ARTICLE 12. SELLERS OBLIGATIONS AFTER THE CLOSING
-------------------------------------
12.1 Preservation of Goodwill. Following the Closing, Seller will restrict their
activities so that Buyer's reasonable expectations with respect to the
goodwill, business reputation, employee relations and prospects connected
with the Assets will not be materially impaired. In furtherance, but not in
limitation of, this general obligation, Seller agree that, for a period of
the longer of (a) three (3) years following the Closing Date; (b) as long
as any of the Warrants referred to in paragraph 2.1 are outstanding; or (c)
as long as Buyer or its heirs, assigns or successors in interest carry on a
like business in the countries or areas specified:
(a) Seller will not compete with the Buyer or engage in any activity which
is substantially the same as, or represents an outgrowth of, any
business or activity presently conducted by Seller, in the field of
"pay per view" and "free to viewer" in room hotel services, if such
business or activity extends to the United States or of any counties of
such states and/or any other county in which Seller has heretofore
engaged in business or otherwise established its goodwill, business
reputation, or any customer relations.
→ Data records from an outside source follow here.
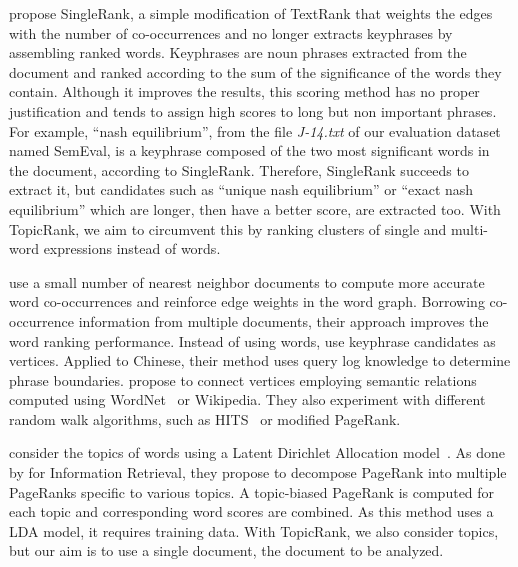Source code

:    propose SingleRank, a simple modification of
  TextRank that weights the edges with the number of co-occurrences and no
  longer extracts keyphrases by assembling ranked words. Keyphrases are noun
  phrases extracted from the document and ranked according to the sum of the
  significance of the words they contain. Although it improves the results, this
  scoring method has no proper justification and tends to assign high scores to
  long but non important phrases. For example, ``nash equilibrium'', from the
  file \textit{J-14.txt} of our evaluation dataset named SemEval, is a keyphrase
  composed of the two most significant words in the document, according to
  SingleRank. Therefore, SingleRank succeeds to extract it, but candidates such
  as ``unique nash equilibrium'' or ``exact nash equilibrium'' which are longer,
  then have a better score, are extracted too. With TopicRank, we aim to
  circumvent this by ranking clusters of single and multi-word expressions
  instead of words.

   use a small number of nearest neighbor documents
  to compute more accurate word co-occurrences and reinforce edge weights in the
  word graph. Borrowing co-occurrence information from multiple documents, their
  approach improves the word ranking performance. Instead of using words,
   use keyphrase candidates as vertices. Applied to
  Chinese, their method uses query log knowledge to determine phrase boundaries.
   propose to connect vertices employing
  semantic relations computed using WordNet~\cite{miller1995wordnet} or
  Wikipedia. They also experiment with different random walk algorithms, such as
  HITS~\cite{kleinberg1999hits} or modified PageRank.

   consider the topics of words using a Latent
  Dirichlet Allocation model~\cite[LDA]{blei2003lda}. As done by
   for Information Retrieval, they
  propose to decompose PageRank into multiple PageRanks specific to various
  topics. A topic-biased PageRank is computed for each topic and corresponding
  word scores are combined. As this method uses a LDA model, it requires
  training data. With TopicRank, we also consider topics, but our aim is to use
  a single document, the document to be analyzed.

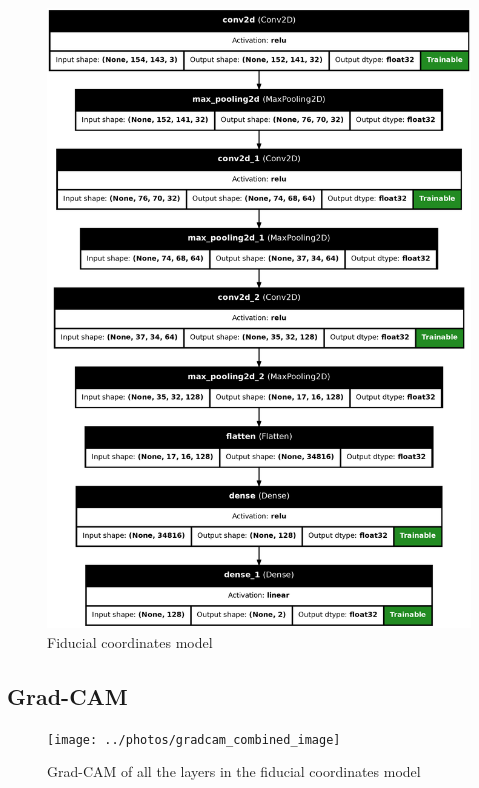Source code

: \begin{figure}[H]
    \centering
    \includegraphics[height=.8\paperheight]{../photos/fiducial_coords_model}
    \caption[originalRainbow]{Fiducial coordinates model}
    \label{fig:fiducial_coords_model}
\end{figure}
\newpage

\subsection{Grad-CAM}\label{subsec:gradcam}
\begin{figure}[!ht]
    \centering
    \texttt{[image: ../photos/gradcam\_combined\_image]}
    \caption[originalRainbow]{Grad-CAM of all the layers in the fiducial coordinates model}
    \label{fig:gradcam}
\end{figure}


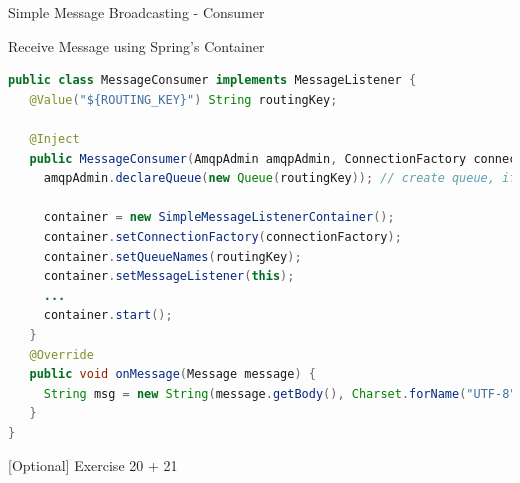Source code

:\begin{frame}[fragile]{Simple Message Broadcasting - Consumer}
\small
\begin{block}{Receive Message using Spring's  Container}
\begin{lstlisting}[language=Java,belowskip=-3mm,aboveskip=0mm]
public class MessageConsumer implements MessageListener {
   @Value("${ROUTING_KEY}") String routingKey;
   
   @Inject
   public MessageConsumer(AmqpAdmin amqpAdmin, ConnectionFactory connectionFactory) {
     amqpAdmin.declareQueue(new Queue(routingKey)); // create queue, if not there
     
     container = new SimpleMessageListenerContainer();
     container.setConnectionFactory(connectionFactory);
     container.setQueueNames(routingKey);
     container.setMessageListener(this);
     ...
     container.start();
   }
   @Override
   public void onMessage(Message message) {
     String msg = new String(message.getBody(), Charset.forName("UTF-8"));
   }
}
\end{lstlisting}
\end{block}
\end{frame}

\begin{frame}{[Optional] Exercise 20 + 21}
	\begin{figure}
	\end{figure}
\end{frame}

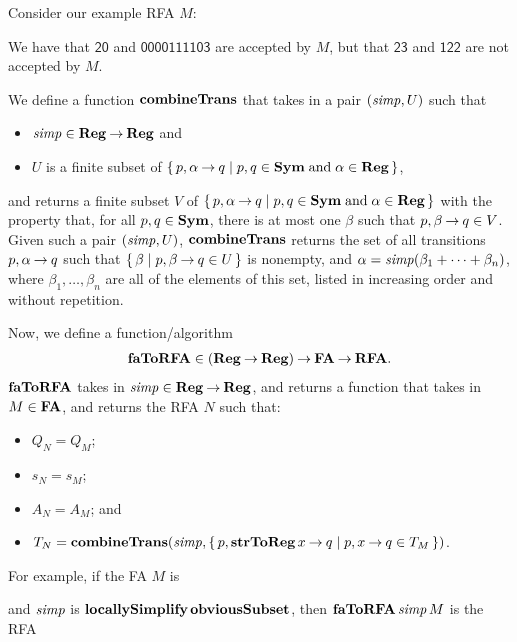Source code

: Consider our example RFA $M$:
\begin{center}

\end{center}
We have that $\mathsf{20}$ and $\mathsf{0000111103}$ are
accepted by $M$, but that $\mathsf{23}$ and $\mathsf{122}$ are
not accepted by $M$.

We define a function $\mathbf{combineTrans}$ that takes in a pair $({\it simp}, U)$
such that
\begin{itemize}
\item ${\it simp}\in\mathbf{Reg}\mathbin{\to}\mathbf{Reg}$ and

\item $U$ is a finite subset of
  $\{ \, p,\alpha\mathbin{\to} q \mid p,q\in\mathbf{Sym}\;\allowbreak\mbox{and}\allowbreak\;\alpha\in\mathbf{Reg} \, \}$,
\end{itemize}
and returns a finite subset $V$ of $\{ \, p,\alpha\mathbin{\to}
  q \mid p,q\in\mathbf{Sym}\;\allowbreak\mbox{and}\allowbreak\;\alpha\in\mathbf{Reg} \, \}$ with the property that, for
all $p,q\in\mathbf{Sym}$, there is at most one $\beta$ such that $p,\beta\mathbin{\to}
q\in V$.
Given such a pair $({\it simp}, U)$, $\mathbf{combineTrans}$ returns the set of all
transitions $p,\alpha\mathbin{\to} q$ such that $\{ \, \beta \mid p,\beta\mathbin{\to} q\in U \, \}$
is nonempty, and $\alpha = {\it simp}(\beta_1+\cdots+\beta_n)$,
where $\beta_1,\ldots,\beta_n$ are all of the elements of this set,
listed in increasing order and without repetition.

Now, we define a function/algorithm
%
%
\begin{gather*}
\mathbf{faToRFA}\in(\mathbf{Reg}\mathbin{\to}\mathbf{Reg})\mathbin{\to}\mathbf{FA}\mathbin{\to}\mathbf{RFA} .  
\end{gather*}
$\mathbf{faToRFA}$ takes in ${\it simp}\in\mathbf{Reg}\mathbin{\to}\mathbf{Reg}$, and returns a
function that takes in $M\in\mathbf{FA}$, and returns the RFA
$N$ such that:
\begin{itemize}
\item $Q_N = Q_M$;

\item $s_N = s_M$;

\item $A_N = A_M$; and

\item $T_N = \mathbf{combineTrans}({\it simp},
  \{ \, p, \mathbf{strToReg}\,x\mathbin{\to} q \mid p,x\mathbin{\to} q\in T_M \, \})$.
\end{itemize}

For example, if the FA $M$ is
\begin{center}
  
\end{center}
and ${\it simp}$ is $\mathbf{locallySimplify}\,\mathbf{obviousSubset}$,
then $\mathbf{faToRFA}\,{\it simp}\,M$ is the RFA
\begin{center}
  
\end{center}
For the purposes of this
Agreement, the term "compete" shall mean (i) calling on, soliciting or
taking away, as a client or customer, or attempting to call on, solicit
or take away as a client or customer any individual, partnership,
corporation or association that was a client or customer of the Seller
pay-per-view and cable services to hotel/lodging rooms; or (ii)
entering into or attempting to enter into any business or substantially
similar business to or competing in any way with the business of the
Buyer in the pay-per-view and cable services to hotel/lodging rooms,
either alone or with any individual, partnership, corporation or
association; or (iii) acting as an agent, representative, consultant,
officer, director, independent contractor, or employee of an entity or
enterprise which is competing with the business of the Buyer; or (iv)
participating in any such competing entity or enterprise as an owner,
partner, limited partner, joint venture, creditor or stockholder.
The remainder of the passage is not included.